[Raw data — start]
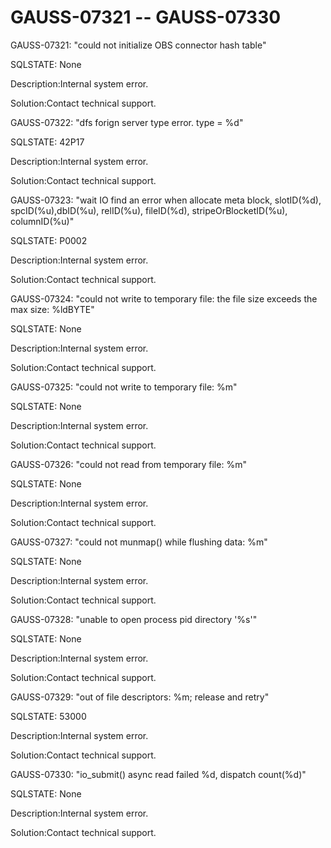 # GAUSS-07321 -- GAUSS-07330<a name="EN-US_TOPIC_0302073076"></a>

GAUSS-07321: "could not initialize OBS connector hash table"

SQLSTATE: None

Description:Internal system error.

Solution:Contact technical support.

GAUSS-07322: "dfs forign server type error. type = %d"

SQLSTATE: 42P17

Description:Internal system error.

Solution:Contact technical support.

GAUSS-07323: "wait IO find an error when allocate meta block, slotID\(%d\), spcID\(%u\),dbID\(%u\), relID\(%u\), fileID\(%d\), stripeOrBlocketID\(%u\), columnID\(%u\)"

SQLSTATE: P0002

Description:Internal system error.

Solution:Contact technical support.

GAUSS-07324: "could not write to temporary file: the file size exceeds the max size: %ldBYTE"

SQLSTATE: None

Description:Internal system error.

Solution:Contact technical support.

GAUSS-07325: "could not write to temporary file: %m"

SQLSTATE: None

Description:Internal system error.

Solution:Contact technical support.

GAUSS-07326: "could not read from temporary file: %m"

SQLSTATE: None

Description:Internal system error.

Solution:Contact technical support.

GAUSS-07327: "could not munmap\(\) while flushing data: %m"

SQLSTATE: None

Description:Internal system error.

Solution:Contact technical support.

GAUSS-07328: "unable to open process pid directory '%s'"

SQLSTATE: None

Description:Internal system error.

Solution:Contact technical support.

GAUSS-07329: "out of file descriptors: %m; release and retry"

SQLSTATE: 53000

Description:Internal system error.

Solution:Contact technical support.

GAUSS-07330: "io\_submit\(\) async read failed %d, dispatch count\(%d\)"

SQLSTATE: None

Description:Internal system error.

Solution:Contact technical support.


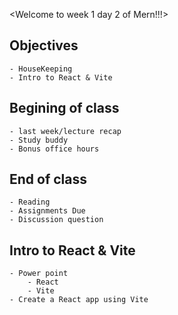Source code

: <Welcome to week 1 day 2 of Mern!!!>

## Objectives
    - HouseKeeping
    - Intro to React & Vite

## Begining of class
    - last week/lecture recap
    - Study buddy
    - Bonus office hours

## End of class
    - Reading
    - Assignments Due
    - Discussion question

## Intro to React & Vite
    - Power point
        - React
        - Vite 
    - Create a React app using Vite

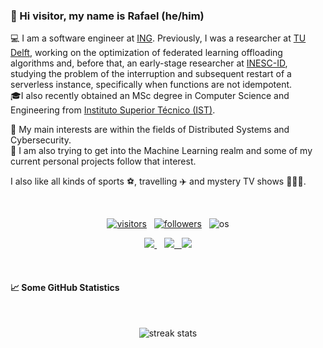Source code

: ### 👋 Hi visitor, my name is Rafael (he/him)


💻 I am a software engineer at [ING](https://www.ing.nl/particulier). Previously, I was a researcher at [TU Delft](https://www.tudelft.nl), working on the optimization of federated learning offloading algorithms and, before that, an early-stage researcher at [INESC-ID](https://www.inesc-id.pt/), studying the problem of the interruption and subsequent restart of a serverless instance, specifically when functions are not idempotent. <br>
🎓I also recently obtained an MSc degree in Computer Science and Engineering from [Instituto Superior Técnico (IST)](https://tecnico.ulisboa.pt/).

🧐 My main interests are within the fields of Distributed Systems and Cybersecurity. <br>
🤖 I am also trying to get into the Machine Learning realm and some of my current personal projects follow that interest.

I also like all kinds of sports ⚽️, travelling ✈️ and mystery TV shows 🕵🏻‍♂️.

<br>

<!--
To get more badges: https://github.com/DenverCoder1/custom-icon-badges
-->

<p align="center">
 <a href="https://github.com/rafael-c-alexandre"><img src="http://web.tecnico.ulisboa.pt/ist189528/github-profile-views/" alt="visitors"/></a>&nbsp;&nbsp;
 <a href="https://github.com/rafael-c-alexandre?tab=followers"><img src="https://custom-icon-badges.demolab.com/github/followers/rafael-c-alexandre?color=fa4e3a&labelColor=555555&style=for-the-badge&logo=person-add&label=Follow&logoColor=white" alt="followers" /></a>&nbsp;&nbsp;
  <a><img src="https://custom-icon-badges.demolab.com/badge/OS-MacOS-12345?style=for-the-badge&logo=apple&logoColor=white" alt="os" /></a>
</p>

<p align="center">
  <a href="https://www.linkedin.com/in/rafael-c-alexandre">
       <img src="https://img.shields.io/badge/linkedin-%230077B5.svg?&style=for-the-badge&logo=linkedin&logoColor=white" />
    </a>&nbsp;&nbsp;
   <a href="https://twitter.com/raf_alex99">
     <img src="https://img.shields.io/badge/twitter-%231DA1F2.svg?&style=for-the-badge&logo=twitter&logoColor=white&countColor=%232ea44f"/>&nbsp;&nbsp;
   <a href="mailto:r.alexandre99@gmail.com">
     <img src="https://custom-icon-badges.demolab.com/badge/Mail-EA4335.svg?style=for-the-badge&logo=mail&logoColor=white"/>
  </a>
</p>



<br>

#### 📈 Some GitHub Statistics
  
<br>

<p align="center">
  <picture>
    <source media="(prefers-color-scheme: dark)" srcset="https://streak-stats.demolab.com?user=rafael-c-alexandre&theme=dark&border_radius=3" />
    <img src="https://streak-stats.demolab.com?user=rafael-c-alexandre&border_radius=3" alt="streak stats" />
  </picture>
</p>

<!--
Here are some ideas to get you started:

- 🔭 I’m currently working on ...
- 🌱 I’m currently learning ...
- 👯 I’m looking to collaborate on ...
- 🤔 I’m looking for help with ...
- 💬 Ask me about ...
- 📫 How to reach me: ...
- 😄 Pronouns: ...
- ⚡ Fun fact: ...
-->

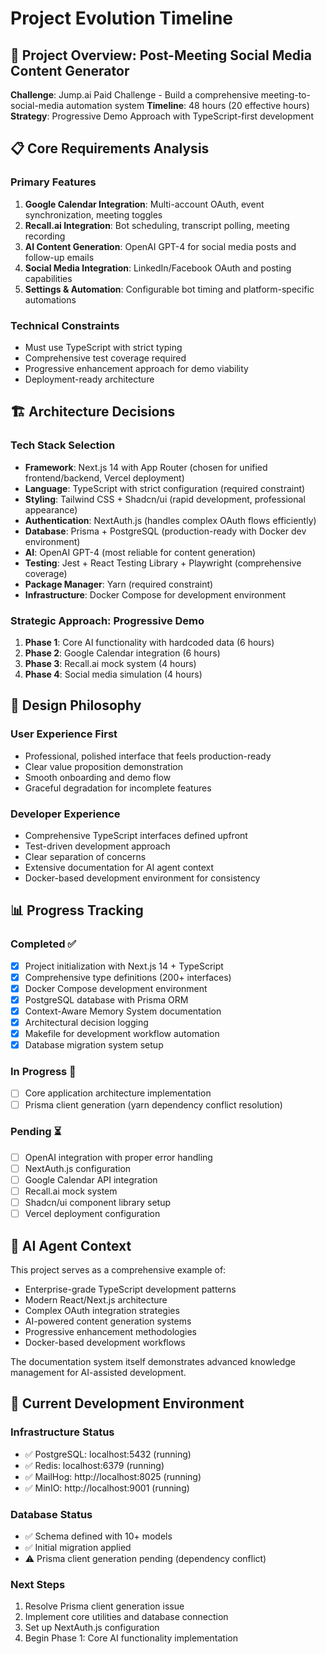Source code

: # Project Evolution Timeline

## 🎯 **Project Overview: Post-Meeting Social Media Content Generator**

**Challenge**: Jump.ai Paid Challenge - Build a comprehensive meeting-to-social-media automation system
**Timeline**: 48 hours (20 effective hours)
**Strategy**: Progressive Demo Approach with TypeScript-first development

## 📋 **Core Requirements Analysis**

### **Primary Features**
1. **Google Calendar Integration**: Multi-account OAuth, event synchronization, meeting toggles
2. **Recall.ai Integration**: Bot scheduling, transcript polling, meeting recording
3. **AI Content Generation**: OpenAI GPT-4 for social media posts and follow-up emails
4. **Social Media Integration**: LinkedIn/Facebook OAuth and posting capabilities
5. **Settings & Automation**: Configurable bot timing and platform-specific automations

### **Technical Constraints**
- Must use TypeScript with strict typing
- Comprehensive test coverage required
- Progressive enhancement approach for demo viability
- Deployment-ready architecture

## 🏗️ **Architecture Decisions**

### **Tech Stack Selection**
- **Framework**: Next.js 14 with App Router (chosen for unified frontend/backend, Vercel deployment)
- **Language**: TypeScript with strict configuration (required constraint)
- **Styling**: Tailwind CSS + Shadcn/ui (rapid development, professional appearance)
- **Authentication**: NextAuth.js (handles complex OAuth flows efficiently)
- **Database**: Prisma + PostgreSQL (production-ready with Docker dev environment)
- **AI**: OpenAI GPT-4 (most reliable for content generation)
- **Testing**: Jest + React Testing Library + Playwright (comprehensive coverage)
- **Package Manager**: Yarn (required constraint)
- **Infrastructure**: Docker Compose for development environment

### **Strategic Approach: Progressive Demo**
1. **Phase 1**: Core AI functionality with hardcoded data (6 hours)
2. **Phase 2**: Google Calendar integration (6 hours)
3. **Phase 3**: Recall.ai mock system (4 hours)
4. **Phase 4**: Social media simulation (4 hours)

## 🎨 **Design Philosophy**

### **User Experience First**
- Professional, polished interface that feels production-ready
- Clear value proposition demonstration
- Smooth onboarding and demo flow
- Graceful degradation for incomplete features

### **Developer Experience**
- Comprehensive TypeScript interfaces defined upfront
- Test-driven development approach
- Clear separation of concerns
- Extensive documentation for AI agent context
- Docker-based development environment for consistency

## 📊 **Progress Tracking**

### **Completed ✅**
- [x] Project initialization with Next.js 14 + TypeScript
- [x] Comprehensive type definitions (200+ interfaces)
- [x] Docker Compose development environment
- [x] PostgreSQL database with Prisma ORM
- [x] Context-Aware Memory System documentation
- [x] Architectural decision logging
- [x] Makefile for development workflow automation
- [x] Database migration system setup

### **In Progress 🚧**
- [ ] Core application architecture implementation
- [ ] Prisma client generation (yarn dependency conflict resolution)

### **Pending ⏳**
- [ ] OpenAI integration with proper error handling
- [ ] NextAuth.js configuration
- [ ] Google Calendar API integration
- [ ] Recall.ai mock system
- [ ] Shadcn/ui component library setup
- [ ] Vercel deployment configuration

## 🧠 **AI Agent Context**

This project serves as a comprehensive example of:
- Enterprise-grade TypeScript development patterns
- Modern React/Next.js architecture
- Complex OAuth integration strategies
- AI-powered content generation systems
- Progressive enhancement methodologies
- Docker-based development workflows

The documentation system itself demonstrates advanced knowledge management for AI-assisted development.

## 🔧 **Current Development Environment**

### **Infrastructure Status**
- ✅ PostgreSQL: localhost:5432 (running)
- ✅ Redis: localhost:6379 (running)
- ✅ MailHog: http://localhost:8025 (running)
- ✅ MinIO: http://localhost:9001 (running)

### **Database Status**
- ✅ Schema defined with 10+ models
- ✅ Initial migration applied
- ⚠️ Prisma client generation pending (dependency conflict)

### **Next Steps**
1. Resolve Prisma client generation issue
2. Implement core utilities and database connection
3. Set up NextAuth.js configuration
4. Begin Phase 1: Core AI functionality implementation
[Raw data — finish]
Exercise instructions
In the entries above, one line contains "- **Authentication**: NextAuth.js" and another contains "3. **Phase 3**: Recall.ai". Reproduce exactly those two lines and the lines between them, nothing else.

Finished task
- **Authentication**: NextAuth.js (handles complex OAuth flows efficiently)
- **Database**: Prisma + PostgreSQL (production-ready with Docker dev environment)
- **AI**: OpenAI GPT-4 (most reliable for content generation)
- **Testing**: Jest + React Testing Library + Playwright (comprehensive coverage)
- **Package Manager**: Yarn (required constraint)
- **Infrastructure**: Docker Compose for development environment

### **Strategic Approach: Progressive Demo**
1. **Phase 1**: Core AI functionality with hardcoded data (6 hours)
2. **Phase 2**: Google Calendar integration (6 hours)
3. **Phase 3**: Recall.ai mock system (4 hours)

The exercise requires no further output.